Tear-stained teen idol in the 1950s, fringe-jacketed folk troubadour in the ’60s, streetwise urban soul poet in the ’70s, pew-rattling gospel testifier in the ’80s. Dion Francis DiMucci has worn coats of many colours during his lengthy career, but his most favoured tones have always been blue....
Tear-stained teen idol in the 1950s, fringe-jacketed folk troubadour in the ’60s, streetwise urban soul poet in the ’70s, pew-rattling gospel testifier in the ’80s. Dion Francis DiMucci has worn coats of many colours during his lengthy career, but his most favoured tones have always been blue. Despite the unassuming title, it’s clear this album is a long-standing passion project, which, in all honesty, may not have garnered anywhere near as much attention were it not for the level of A-list assistance.

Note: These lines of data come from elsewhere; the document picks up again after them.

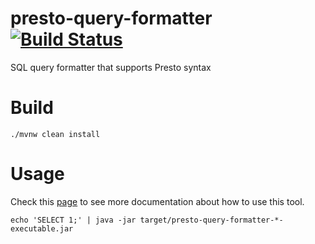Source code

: # presto-query-formatter [![Build Status](https://travis-ci.org/prestodb-rocks/presto-query-formatter.svg?branch=master)](https://travis-ci.org/prestodb-rocks/presto-query-formatter)
SQL query formatter that supports Presto syntax

# Build

```
./mvnw clean install
```

# Usage 

Check this [page](http://prestodb.rocks/projects/presto-query-formatter/) to see more documentation about how to use this tool.

```
echo 'SELECT 1;' | java -jar target/presto-query-formatter-*-executable.jar
```
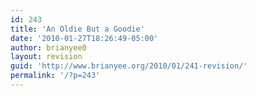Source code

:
 ```yaml
---
id: 243
title: 'An Oldie But a Goodie'
date: '2010-01-27T18:26:49-05:00'
author: brianyee0
layout: revision
guid: 'http://www.brianyee.org/2010/01/241-revision/'
permalink: '/?p=243'
---
```



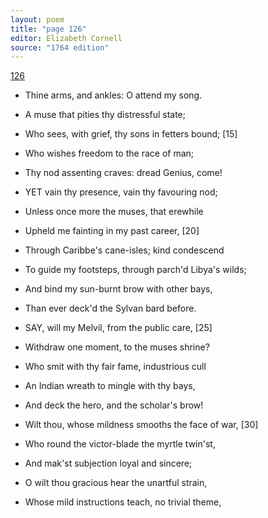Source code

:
 ```yaml
---
layout: poem
title: "page 126"
editor: Elizabeth Cornell
source: "1764 edition"
---
```



[126]()

- Thine arms, and ankles: O attend my song.
- A muse that pities thy distressful state;
- Who sees, with grief, thy sons in fetters bound; [15]
- Who wishes freedom to the race of man;
- Thy nod assenting craves: dread Genius, come!

- YET vain thy presence, vain thy favouring nod;
- Unless once more the muses, that erewhile
- Upheld me fainting in my past career, [20]
- Through Caribbe's cane-isles; kind condescend
- To guide my footsteps, through parch'd Libya's wilds;
- And bind my sun-burnt brow with other bays,
- Than ever deck'd the Sylvan bard before.

- SAY, will my Melvil, from the public care, [25]
- Withdraw one moment, to the muses shrine?
- Who smit with thy fair fame, industrious cull
- An Indian wreath to mingle with thy bays,
- And deck the hero, and the scholar's brow!
- Wilt thou, whose mildness smooths the face of war, [30]
- Who round the victor-blade the myrtle twin'st,
- And mak'st subjection loyal and sincere;
- O wilt thou gracious hear the unartful strain,
- Whose mild instructions teach, no trivial theme,

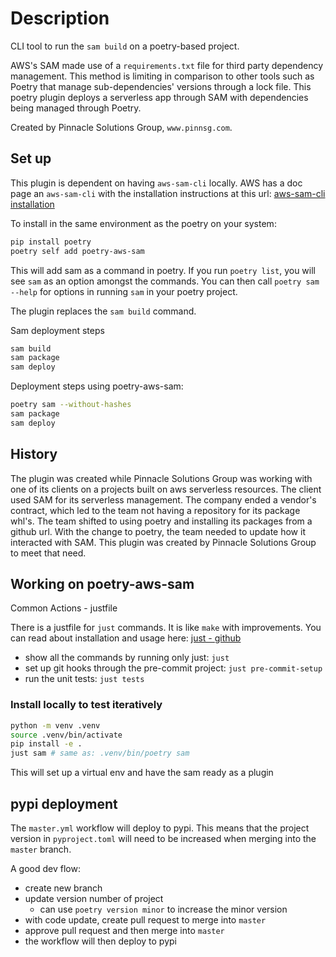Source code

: # Description

CLI tool to run the `sam build` on a poetry-based project.

AWS's SAM made use of a `requirements.txt` file for third party
dependency management.  This method is limiting in comparison
to other tools such as Poetry that manage sub-dependencies'
versions through a lock file.  This poetry plugin deploys
a serverless app through SAM with dependencies being managed
through Poetry.

Created by Pinnacle Solutions Group, `www.pinnsg.com`.

## Set up

This plugin is dependent on having `aws-sam-cli` locally.
AWS has a doc page an `aws-sam-cli` with the installation
instructions at this url:
[aws-sam-cli installation](https://docs.aws.amazon.com/serverless-application-model/latest/developerguide/install-sam-cli.html#install-sam-cli-instructions)

To install in the same environment as the poetry on your system:

```bash
pip install poetry
poetry self add poetry-aws-sam
```

This will add sam as a command in poetry. If you run `poetry list`, you will
see `sam` as an option amongst the commands.  You can then call
`poetry sam --help` for options in running `sam` in your poetry project.

The plugin replaces the `sam build` command.

Sam deployment steps

```bash
sam build
sam package
sam deploy
```

Deployment steps using poetry-aws-sam:

```bash
poetry sam --without-hashes
sam package
sam deploy
```

## History

The plugin was created while Pinnacle Solutions Group was working
with one of its clients on a projects built on aws serverless resources.
The client used SAM for its serverless management.
The company ended a vendor's contract,
which led to the team not having a repository for its package whl's.
The team shifted to using poetry and installing its packages from
a github url.  With the change to poetry, the team needed to update
how it interacted with SAM.  This plugin was created by Pinnacle Solutions
Group to meet that need.

## Working on poetry-aws-sam

Common Actions - justfile

There is a justfile for `just` commands.  It is like `make` with improvements.
You can read about installation and usage here: [just - github](https://github.com/casey/just#just)

- show all the commands by running only just: `just`
- set up git hooks through the pre-commit project: `just pre-commit-setup`
- run the unit tests: `just tests`

### Install locally to test iteratively

```bash
python -m venv .venv
source .venv/bin/activate
pip install -e .
just sam # same as: .venv/bin/poetry sam
```

This will set up a virtual env and have the sam ready as a plugin

## pypi deployment

The `master.yml` workflow will deploy to pypi.  This means that
the project version in `pyproject.toml` will need to be increased
when merging into the `master` branch.

A good dev flow:
- create new branch
- update version number of project
    - can use `poetry version minor` to increase the minor version
- with code update, create pull request to merge into `master`
- approve pull request and then merge into `master`
- the workflow will then deploy to pypi
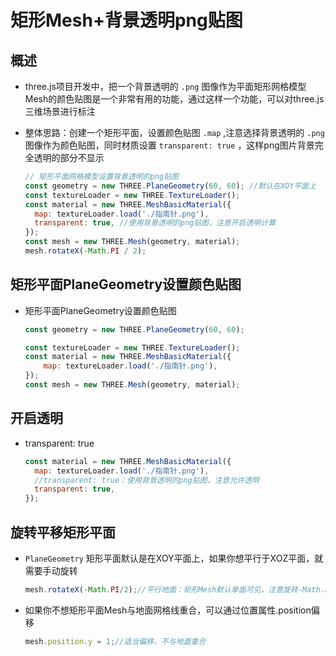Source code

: # 矩形Mesh+背景透明png贴图

## 概述

+ three.js项目开发中，把一个背景透明的 `.png` 图像作为平面矩形网格模型Mesh的颜色贴图是一个非常有用的功能，通过这样一个功能，可以对three.js三维场景进行标注

+ 整体思路：创建一个矩形平面，设置颜色贴图 `.map` ,注意选择背景透明的 `.png` 图像作为颜色贴图，同时材质设置 `transparent: true` ，这样png图片背景完全透明的部分不显示

  ```js
  // 矩形平面网格模型设置背景透明的png贴图
  const geometry = new THREE.PlaneGeometry(60, 60); //默认在XOY平面上
  const textureLoader = new THREE.TextureLoader();
  const material = new THREE.MeshBasicMaterial({
    map: textureLoader.load('./指南针.png'),
    transparent: true, //使用背景透明的png贴图，注意开启透明计算
  });
  const mesh = new THREE.Mesh(geometry, material);
  mesh.rotateX(-Math.PI / 2);
  ```

## 矩形平面PlaneGeometry设置颜色贴图

+ 矩形平面PlaneGeometry设置颜色贴图

  ```js
  const geometry = new THREE.PlaneGeometry(60, 60);

  const textureLoader = new THREE.TextureLoader();
  const material = new THREE.MeshBasicMaterial({
      map: textureLoader.load('./指南针.png'),
  });
  const mesh = new THREE.Mesh(geometry, material);
  ```

## 开启透明

+ transparent: true

  ```js
  const material = new THREE.MeshBasicMaterial({
    map: textureLoader.load('./指南针.png'),
    //transparent: true：使用背景透明的png贴图，注意允许透明
    transparent: true,
  });
  ```

## 旋转平移矩形平面

+ `PlaneGeometry` 矩形平面默认是在XOY平面上，如果你想平行于XOZ平面，就需要手动旋转

  ```js
  mesh.rotateX(-Math.PI/2);//平行地面：矩形Mesh默认单面可见，注意旋转-Math.PI / 2
  ```

+ 如果你不想矩形平面Mesh与地面网格线重合，可以通过位置属性.position偏移

  ```js
  mesh.position.y = 1;//适当偏移，不与地面重合
  ```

It’s by no means the first time Dion’s corralled famous pals and fans to boost a record’s profile. In 1989, shortly after his induction into the Rock And Roll Hall Of Fame, DiMucci released Yo Frankie, produced and arranged by Dave Edmunds, with contributions from Lou Reed, Paul Simon, kd lang and Bryan Adams. Almost inevitably, Edmunds’ trademark retro sound palette resulted in an overly slick exercise in nostalgia, but Blues With Friends, while inescapably imbued with bygone vibes, is much more personal, more organic.
The Edmunds role here is handed to Wayne Hood, the Florida-based producer, engineer, arranger and session musician whose CV swings from Richie Sambora to Pink to Les Paul. It’s to Hood’s eternal credit that after handling multiple overdubs of guitars, basses, keyboards and drums himself, the 14 tracks (all written or co-written by Dion) manage to sound like the work of a tight-knit combo playing in unison. It’s the strength of this sonic backdrop that allows the big-name guests to dovetail into the party with ease.
Resisting the temptation to fill the album with familiar blues standards might have seemed risky on paper, but DiMucci’s original songs (some first heard on previous albums) serve as illustrations of what can be done by taking tentative strolls away from the genre’s template. “Can’t Start Over Again” is blues at its most hayseed and rustic, Jeff Beck’s dextrous picking complementing the laconic back-porch country groove.
There’s a swampy, Southern menace to “My Baby Loves To Boogie”, with John Hammond Jnr’s harmonica trading off DiMucci’s self-mocking lascivious growl, an emotionally affecting yearning to the Van Morrison duet “I Got Nothin’” (with added Joe Louis Walker guitar for good measure), and a wide-grinned rockabilly yelp to “Uptown No 7”, with Stray Cat Brian Setzer riding shotgun and channelling both Carl Perkins and Louis Jordan.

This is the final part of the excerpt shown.